The District Magistrate or the Collector is the chief executive of a district. He is responsible for running the administration of the district smoothly and properly. In fact, the district is the principal administration in India. The activities of the district administration practically covers a wide range and touches almost at every level the loves and activities of the people. The main task of the district administration is as such to implement programs with the active co-operation and support of the people of the district.
Thus the district administration has some special characteristics. Here the government comes into direct contact with the people and the problems that the district administration tries to solve are essentially local in their character. “The state government finds each district at its lowest level and its direct agency terminates there leaving the head of the district as its last agent and ‘man on the spot. Exceptions apart, the districts represent the maximum of the area in which they must work together. The district administration is field work as opposed to staff or secretarial duty.
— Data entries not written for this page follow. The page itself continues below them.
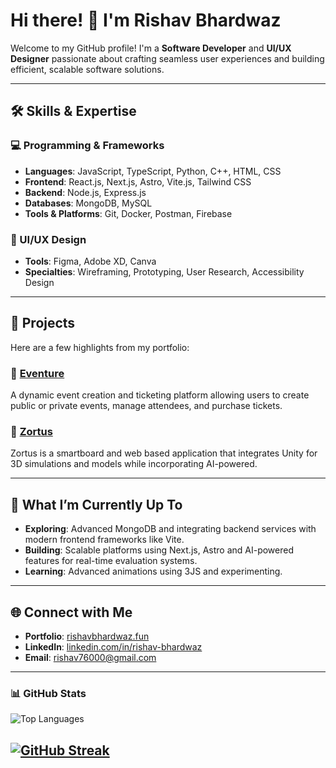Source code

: 
# Hi there! 👋 I'm Rishav Bhardwaz

Welcome to my GitHub profile! I'm a **Software Developer** and **UI/UX Designer** passionate about crafting seamless user experiences and building efficient, scalable software solutions.

---

## 🛠️ Skills & Expertise

### 💻 Programming & Frameworks
- **Languages**: JavaScript, TypeScript, Python, C++, HTML, CSS
- **Frontend**: React.js, Next.js, Astro, Vite.js, Tailwind CSS
- **Backend**: Node.js, Express.js
- **Databases**: MongoDB, MySQL
- **Tools & Platforms**: Git, Docker, Postman, Firebase

### 🎨 UI/UX Design
- **Tools**: Figma, Adobe XD, Canva
- **Specialties**: Wireframing, Prototyping, User Research, Accessibility Design

---

## 🚀 Projects
Here are a few highlights from my portfolio:  
### 🔹 [Eventure](https://github.com/rishav-bhardwaz/eventure)  
A dynamic event creation and ticketing platform allowing users to create public or private events, manage attendees, and purchase tickets.

### 🔹 [Zortus](https://github.com/rishav-bhardwaz/zortus)  
Zortus is a smartboard and web based application that integrates Unity for 3D simulations and models while incorporating AI-powered. 

---

## 🌟 What I’m Currently Up To
- **Exploring**: Advanced MongoDB and integrating backend services with modern frontend frameworks like Vite.
- **Building**: Scalable platforms using Next.js, Astro and AI-powered features for real-time evaluation systems.
- **Learning**: Advanced animations using 3JS and experimenting.

---

## 🌐 Connect with Me
- **Portfolio**: [rishavbhardwaz.fun](https://rishavbhardwaz.fun)
- **LinkedIn**: [linkedin.com/in/rishav-bhardwaz](https://linkedin.com/in/rishavbhardwaz)
- **Email**: rishav76000@gmail.com

---

### 📊 GitHub Stats

![Top Languages](https://github-readme-stats.vercel.app/api/top-langs/?username=rishav-bhardwaz&layout=compact&theme=radical)

[![GitHub Streak](https://streak-stats.demolab.com?user=rishav-bhardwaz&theme=dark)](https://git.io/streak-stats)
---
And at the collector level in the district all policies end and action begins.”
The District Magistrate or the Collector is the pivot in the district administration. He is the main agent for making the necessary co-ordination of the official agencies functioning within the district. As such the function and responsibilities of the District Magistrate may be broadly classified under three general heads viz., the District Magistrate as the Collector, the District Magistrate as the Magistrate of the ruler of the district and the District Magistrate as the highest administrative officer in the district.
As a Collector the District Magistrate is responsible for the collection of revenue from the district.
DUTIES
As a District Magistrate, the task of the D.M. is quite heavy. He is an executive magistrate. He is the head of all magistrates (except Additional District Magistrates) within the district. It may be noted that though a District Magistrate is an official of the Executive branch and not of the Judicial branch. However, the District magistrate may be granted judicial powers by the State Government in certain circumstances.
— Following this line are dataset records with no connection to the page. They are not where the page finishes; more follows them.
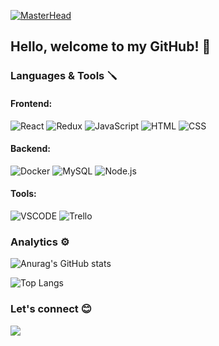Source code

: <!--
**laujuu/laujuu** is a ✨ _special_ ✨ repository because its `README.md` (this file) appears on your GitHub profile.

- 🔭 I’m currently working on ...
- 🌱 I’m currently learning ...
- 👯 I’m looking to collaborate on ...
- 🤔 I’m looking for help with ...
- 💬 Ask me about ...
- 📫 How to reach me: ...
- 😄 Pronouns: ...
- ⚡ Fun fact: ...
-->

[![MasterHead](https://firebasestorage.googleapis.com/v0/b/anime-generator-80a51.appspot.com/o/banner%20(3).png?alt=media&token=22d6ca8d-6941-49b7-847d-be01c0d96782)](https://github.com/laujuu)

## Hello, welcome to my GitHub!  👋

### Languages & Tools 🪛

#### Frontend:
![React](https://img.shields.io/badge/React-20232A?style=for-the-badge&logo=react&logoColor=61DAFB) ![Redux](https://img.shields.io/badge/Redux-593D88?style=for-the-badge&logo=redux&logoColor=white) ![JavaScript](https://img.shields.io/badge/JavaScript-323330?style=for-the-badge&logo=javascript&logoColor=F7DF1E) ![HTML](https://img.shields.io/badge/HTML5-E34F26?style=for-the-badge&logo=html5&logoColor=white) ![CSS](https://img.shields.io/badge/CSS3-1572B6?style=for-the-badge&logo=css3&logoColor=white)

#### Backend:
![Docker](https://img.shields.io/badge/Docker-2CA5E0?style=for-the-badge&logo=docker&logoColor=white) ![MySQL](https://img.shields.io/badge/MySQL-005C84?style=for-the-badge&logo=mysql&logoColor=white) ![Node.js](https://img.shields.io/badge/Node.js-43853D?style=for-the-badge&logo=node.js&logoColor=white)

#### Tools:
![VSCODE](https://img.shields.io/badge/Visual_Studio_Code-0078D4?style=for-the-badge&logo=visual%20studio%20code&logoColor=white) ![Trello](https://img.shields.io/badge/Trello-0052CC?style=for-the-badge&logo=trello&logoColor=white)

### Analytics ⚙️

![Anurag's GitHub stats](https://github-readme-stats.vercel.app/api?username=laujuu&show_icons=true&theme=radical&count_private=true)                  

![Top Langs](https://github-readme-stats.vercel.app/api/top-langs/?username=laujuu&layout=compact&title_color=007bff&text_color=e7e7e7&icon_color=007bff&bg_color=171c28)

### Let's connect 😊
[![](https://img.shields.io/badge/linkedin-%230077B5.svg?style=for-the-badge&logo=linkedin)](https://www.linkedin.com/in/lauro-manoel-pires-junior-96a62a162/)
The District Magistrate acts as the Chief Protocol Officer of the district. He also conducts the census work, presides over the local institutions or remains the member there, looks after the supply and proper distribution of daily necessity goods, hears and takes adequate steps to redress the grievances of the local people, supervises the activities of the young government officers in the district and arrange for their training etc.
Apart from all these works the District Magistrate also is the chief development officer of the district. In such a capacity it is his duty to conduct all the development plans and projects of the district, make them successful and remove all the hindrances on its way, to put into effect the policy of democratic decentralization, to act as the chief liaison officer of the state government within the district and maintains close link with all the inhabitants of his district.
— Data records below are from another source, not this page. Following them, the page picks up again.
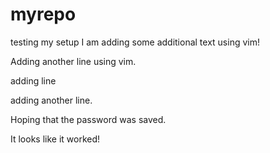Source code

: # myrepo
testing my setup
I am adding some additional text using vim!

Adding another line using vim.

adding  line

adding another line.


Hoping that the password was saved.

It looks like it worked!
All these categories of works are the routine works of the District Magistrate. In addition to these works the District Magistrate functions as the returning officer in the elections of both the Lok Sabha and the State Legislative Assembly. He conducts all the election works in the district level, supervises them and co-ordinates them. Moreover, as he is the chief information officer it is his duty to collect all the necessary news and information and to dispatch them to the higher authority.
Thus, the position of a District Magistrate is both responsible and painstaking one. He is in fact the tortoise, as Ramsay MacDonald has put it, on whose back stood the elephant of the government of India. As the works of the government has become more and more complex and voluminous, the responsibility and burden of the District Magistrate have increased no doubt, but he has lost much of his prestige that he used to enjoy during the British period. In fact, after independence the status and dignity of the District Magistrate has decreased much and nowadays he is no longer considered as a high ranking bureaucrat, but has been reduced to the insignificant role of a public servant merely.